## Task prompt
An exact copy of every record is the expected answer.

[Stored data]
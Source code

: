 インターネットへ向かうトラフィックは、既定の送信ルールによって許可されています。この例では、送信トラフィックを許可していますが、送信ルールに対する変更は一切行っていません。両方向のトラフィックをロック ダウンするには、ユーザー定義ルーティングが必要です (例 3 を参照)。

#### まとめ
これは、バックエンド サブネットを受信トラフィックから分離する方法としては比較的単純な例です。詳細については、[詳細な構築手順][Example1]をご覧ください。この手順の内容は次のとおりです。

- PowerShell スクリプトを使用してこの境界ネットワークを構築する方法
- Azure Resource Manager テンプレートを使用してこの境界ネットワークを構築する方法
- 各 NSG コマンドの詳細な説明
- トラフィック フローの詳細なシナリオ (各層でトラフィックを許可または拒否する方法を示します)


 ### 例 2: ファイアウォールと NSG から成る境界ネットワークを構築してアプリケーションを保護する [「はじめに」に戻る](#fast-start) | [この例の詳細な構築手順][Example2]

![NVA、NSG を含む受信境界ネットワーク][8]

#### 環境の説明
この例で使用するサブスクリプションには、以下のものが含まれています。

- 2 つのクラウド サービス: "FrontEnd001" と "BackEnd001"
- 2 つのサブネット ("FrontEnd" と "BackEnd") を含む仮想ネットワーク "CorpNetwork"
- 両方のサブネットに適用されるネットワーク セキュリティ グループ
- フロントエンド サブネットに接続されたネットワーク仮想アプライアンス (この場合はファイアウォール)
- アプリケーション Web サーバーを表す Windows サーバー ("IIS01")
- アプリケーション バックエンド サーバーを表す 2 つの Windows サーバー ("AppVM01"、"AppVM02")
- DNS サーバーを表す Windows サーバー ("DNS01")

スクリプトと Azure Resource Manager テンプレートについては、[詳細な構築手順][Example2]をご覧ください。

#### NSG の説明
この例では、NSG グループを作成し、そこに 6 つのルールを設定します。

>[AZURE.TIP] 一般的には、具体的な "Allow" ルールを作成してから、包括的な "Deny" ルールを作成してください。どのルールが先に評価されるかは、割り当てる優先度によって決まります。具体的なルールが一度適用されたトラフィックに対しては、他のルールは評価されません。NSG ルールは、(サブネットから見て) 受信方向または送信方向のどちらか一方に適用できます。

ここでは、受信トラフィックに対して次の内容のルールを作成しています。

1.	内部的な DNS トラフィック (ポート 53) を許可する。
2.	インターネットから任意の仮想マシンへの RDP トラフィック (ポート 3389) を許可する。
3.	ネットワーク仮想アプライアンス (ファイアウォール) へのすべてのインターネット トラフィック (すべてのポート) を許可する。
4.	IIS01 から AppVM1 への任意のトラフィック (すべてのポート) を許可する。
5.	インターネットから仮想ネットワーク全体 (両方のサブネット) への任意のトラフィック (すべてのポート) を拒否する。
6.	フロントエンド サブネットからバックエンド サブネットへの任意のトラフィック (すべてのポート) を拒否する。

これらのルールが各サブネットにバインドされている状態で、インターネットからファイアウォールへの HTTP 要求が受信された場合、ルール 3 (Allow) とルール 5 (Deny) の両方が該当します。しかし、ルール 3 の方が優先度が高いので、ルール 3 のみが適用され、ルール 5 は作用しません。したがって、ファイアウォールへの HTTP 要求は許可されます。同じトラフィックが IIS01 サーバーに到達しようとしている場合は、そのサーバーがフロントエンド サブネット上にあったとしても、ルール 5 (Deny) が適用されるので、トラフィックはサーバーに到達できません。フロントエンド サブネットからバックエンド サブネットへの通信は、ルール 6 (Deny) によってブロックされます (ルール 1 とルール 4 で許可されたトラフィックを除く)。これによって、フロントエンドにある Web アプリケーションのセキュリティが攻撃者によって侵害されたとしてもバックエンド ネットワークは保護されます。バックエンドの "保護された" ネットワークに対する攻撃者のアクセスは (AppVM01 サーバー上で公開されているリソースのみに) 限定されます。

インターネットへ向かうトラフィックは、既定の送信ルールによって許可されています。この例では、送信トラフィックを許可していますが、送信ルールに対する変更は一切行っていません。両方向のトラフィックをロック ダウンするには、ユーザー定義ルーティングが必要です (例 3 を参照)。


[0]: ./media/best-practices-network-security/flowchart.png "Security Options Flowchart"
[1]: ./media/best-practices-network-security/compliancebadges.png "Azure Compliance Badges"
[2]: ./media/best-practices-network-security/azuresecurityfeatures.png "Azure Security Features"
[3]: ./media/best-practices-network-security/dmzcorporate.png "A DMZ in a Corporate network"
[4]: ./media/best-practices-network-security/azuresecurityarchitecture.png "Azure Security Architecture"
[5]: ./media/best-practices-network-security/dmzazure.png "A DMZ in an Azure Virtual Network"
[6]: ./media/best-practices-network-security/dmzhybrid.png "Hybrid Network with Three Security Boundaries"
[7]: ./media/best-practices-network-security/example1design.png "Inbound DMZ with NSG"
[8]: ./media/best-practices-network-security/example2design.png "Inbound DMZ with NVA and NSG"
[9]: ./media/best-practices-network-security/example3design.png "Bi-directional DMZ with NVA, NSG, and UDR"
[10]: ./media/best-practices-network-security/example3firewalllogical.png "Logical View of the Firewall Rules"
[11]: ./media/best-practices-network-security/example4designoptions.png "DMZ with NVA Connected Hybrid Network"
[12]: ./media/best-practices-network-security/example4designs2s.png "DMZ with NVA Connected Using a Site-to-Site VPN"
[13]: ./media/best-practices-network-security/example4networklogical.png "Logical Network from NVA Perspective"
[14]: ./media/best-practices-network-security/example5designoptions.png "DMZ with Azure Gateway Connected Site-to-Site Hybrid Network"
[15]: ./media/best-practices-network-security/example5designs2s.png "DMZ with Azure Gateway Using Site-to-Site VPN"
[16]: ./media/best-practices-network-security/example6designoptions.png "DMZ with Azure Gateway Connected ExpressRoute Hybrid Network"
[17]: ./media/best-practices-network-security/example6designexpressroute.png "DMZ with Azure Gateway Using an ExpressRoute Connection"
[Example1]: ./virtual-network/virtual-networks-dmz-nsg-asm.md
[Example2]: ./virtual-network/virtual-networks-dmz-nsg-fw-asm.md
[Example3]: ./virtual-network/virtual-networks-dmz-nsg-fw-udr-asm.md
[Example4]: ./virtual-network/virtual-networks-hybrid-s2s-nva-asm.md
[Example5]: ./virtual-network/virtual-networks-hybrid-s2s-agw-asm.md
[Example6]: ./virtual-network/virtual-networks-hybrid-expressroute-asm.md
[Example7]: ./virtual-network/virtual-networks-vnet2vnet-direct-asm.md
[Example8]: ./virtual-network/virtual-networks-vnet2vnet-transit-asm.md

## Problem solution
Source code

: インターネットへ向かうトラフィックは、既定の送信ルールによって許可されています。この例では、送信トラフィックを許可していますが、送信ルールに対する変更は一切行っていません。両方向のトラフィックをロック ダウンするには、ユーザー定義ルーティングが必要です (例 3 を参照)。

#### まとめ
これは、バックエンド サブネットを受信トラフィックから分離する方法としては比較的単純な例です。詳細については、[詳細な構築手順][Example1]をご覧ください。この手順の内容は次のとおりです。

- PowerShell スクリプトを使用してこの境界ネットワークを構築する方法
- Azure Resource Manager テンプレートを使用してこの境界ネットワークを構築する方法
- 各 NSG コマンドの詳細な説明
- トラフィック フローの詳細なシナリオ (各層でトラフィックを許可または拒否する方法を示します)


 ### 例 2: ファイアウォールと NSG から成る境界ネットワークを構築してアプリケーションを保護する [「はじめに」に戻る](#fast-start) | [この例の詳細な構築手順][Example2]

![NVA、NSG を含む受信境界ネットワーク][8]

#### 環境の説明
この例で使用するサブスクリプションには、以下のものが含まれています。

- 2 つのクラウド サービス: "FrontEnd001" と "BackEnd001"
- 2 つのサブネット ("FrontEnd" と "BackEnd") を含む仮想ネットワーク "CorpNetwork"
- 両方のサブネットに適用されるネットワーク セキュリティ グループ
- フロントエンド サブネットに接続されたネットワーク仮想アプライアンス (この場合はファイアウォール)
- アプリケーション Web サーバーを表す Windows サーバー ("IIS01")
- アプリケーション バックエンド サーバーを表す 2 つの Windows サーバー ("AppVM01"、"AppVM02")
- DNS サーバーを表す Windows サーバー ("DNS01")

スクリプトと Azure Resource Manager テンプレートについては、[詳細な構築手順][Example2]をご覧ください。

#### NSG の説明
この例では、NSG グループを作成し、そこに 6 つのルールを設定します。

>[AZURE.TIP] 一般的には、具体的な "Allow" ルールを作成してから、包括的な "Deny" ルールを作成してください。どのルールが先に評価されるかは、割り当てる優先度によって決まります。具体的なルールが一度適用されたトラフィックに対しては、他のルールは評価されません。NSG ルールは、(サブネットから見て) 受信方向または送信方向のどちらか一方に適用できます。

ここでは、受信トラフィックに対して次の内容のルールを作成しています。

1.	内部的な DNS トラフィック (ポート 53) を許可する。
2.	インターネットから任意の仮想マシンへの RDP トラフィック (ポート 3389) を許可する。
3.	ネットワーク仮想アプライアンス (ファイアウォール) へのすべてのインターネット トラフィック (すべてのポート) を許可する。
4.	IIS01 から AppVM1 への任意のトラフィック (すべてのポート) を許可する。
5.	インターネットから仮想ネットワーク全体 (両方のサブネット) への任意のトラフィック (すべてのポート) を拒否する。
6.	フロントエンド サブネットからバックエンド サブネットへの任意のトラフィック (すべてのポート) を拒否する。

これらのルールが各サブネットにバインドされている状態で、インターネットからファイアウォールへの HTTP 要求が受信された場合、ルール 3 (Allow) とルール 5 (Deny) の両方が該当します。しかし、ルール 3 の方が優先度が高いので、ルール 3 のみが適用され、ルール 5 は作用しません。したがって、ファイアウォールへの HTTP 要求は許可されます。同じトラフィックが IIS01 サーバーに到達しようとしている場合は、そのサーバーがフロントエンド サブネット上にあったとしても、ルール 5 (Deny) が適用されるので、トラフィックはサーバーに到達できません。フロントエンド サブネットからバックエンド サブネットへの通信は、ルール 6 (Deny) によってブロックされます (ルール 1 とルール 4 で許可されたトラフィックを除く)。これによって、フロントエンドにある Web アプリケーションのセキュリティが攻撃者によって侵害されたとしてもバックエンド ネットワークは保護されます。バックエンドの "保護された" ネットワークに対する攻撃者のアクセスは (AppVM01 サーバー上で公開されているリソースのみに) 限定されます。

インターネットへ向かうトラフィックは、既定の送信ルールによって許可されています。この例では、送信トラフィックを許可していますが、送信ルールに対する変更は一切行っていません。両方向のトラフィックをロック ダウンするには、ユーザー定義ルーティングが必要です (例 3 を参照)。


[0]: ./media/best-practices-network-security/flowchart.png "Security Options Flowchart"
[1]: ./media/best-practices-network-security/compliancebadges.png "Azure Compliance Badges"
[2]: ./media/best-practices-network-security/azuresecurityfeatures.png "Azure Security Features"
[3]: ./media/best-practices-network-security/dmzcorporate.png "A DMZ in a Corporate network"
[4]: ./media/best-practices-network-security/azuresecurityarchitecture.png "Azure Security Architecture"
[5]: ./media/best-practices-network-security/dmzazure.png "A DMZ in an Azure Virtual Network"
[6]: ./media/best-practices-network-security/dmzhybrid.png "Hybrid Network with Three Security Boundaries"
[7]: ./media/best-practices-network-security/example1design.png "Inbound DMZ with NSG"
[8]: ./media/best-practices-network-security/example2design.png "Inbound DMZ with NVA and NSG"
[9]: ./media/best-practices-network-security/example3design.png "Bi-directional DMZ with NVA, NSG, and UDR"
[10]: ./media/best-practices-network-security/example3firewalllogical.png "Logical View of the Firewall Rules"
[11]: ./media/best-practices-network-security/example4designoptions.png "DMZ with NVA Connected Hybrid Network"
[12]: ./media/best-practices-network-security/example4designs2s.png "DMZ with NVA Connected Using a Site-to-Site VPN"
[13]: ./media/best-practices-network-security/example4networklogical.png "Logical Network from NVA Perspective"
[14]: ./media/best-practices-network-security/example5designoptions.png "DMZ with Azure Gateway Connected Site-to-Site Hybrid Network"
[15]: ./media/best-practices-network-security/example5designs2s.png "DMZ with Azure Gateway Using Site-to-Site VPN"
[16]: ./media/best-practices-network-security/example6designoptions.png "DMZ with Azure Gateway Connected ExpressRoute Hybrid Network"
[17]: ./media/best-practices-network-security/example6designexpressroute.png "DMZ with Azure Gateway Using an ExpressRoute Connection"
[Example1]: ./virtual-network/virtual-networks-dmz-nsg-asm.md
[Example2]: ./virtual-network/virtual-networks-dmz-nsg-fw-asm.md
[Example3]: ./virtual-network/virtual-networks-dmz-nsg-fw-udr-asm.md
[Example4]: ./virtual-network/virtual-networks-hybrid-s2s-nva-asm.md
[Example5]: ./virtual-network/virtual-networks-hybrid-s2s-agw-asm.md
[Example6]: ./virtual-network/virtual-networks-hybrid-expressroute-asm.md
[Example7]: ./virtual-network/virtual-networks-vnet2vnet-direct-asm.md
[Example8]: ./virtual-network/virtual-networks-vnet2vnet-transit-asm.md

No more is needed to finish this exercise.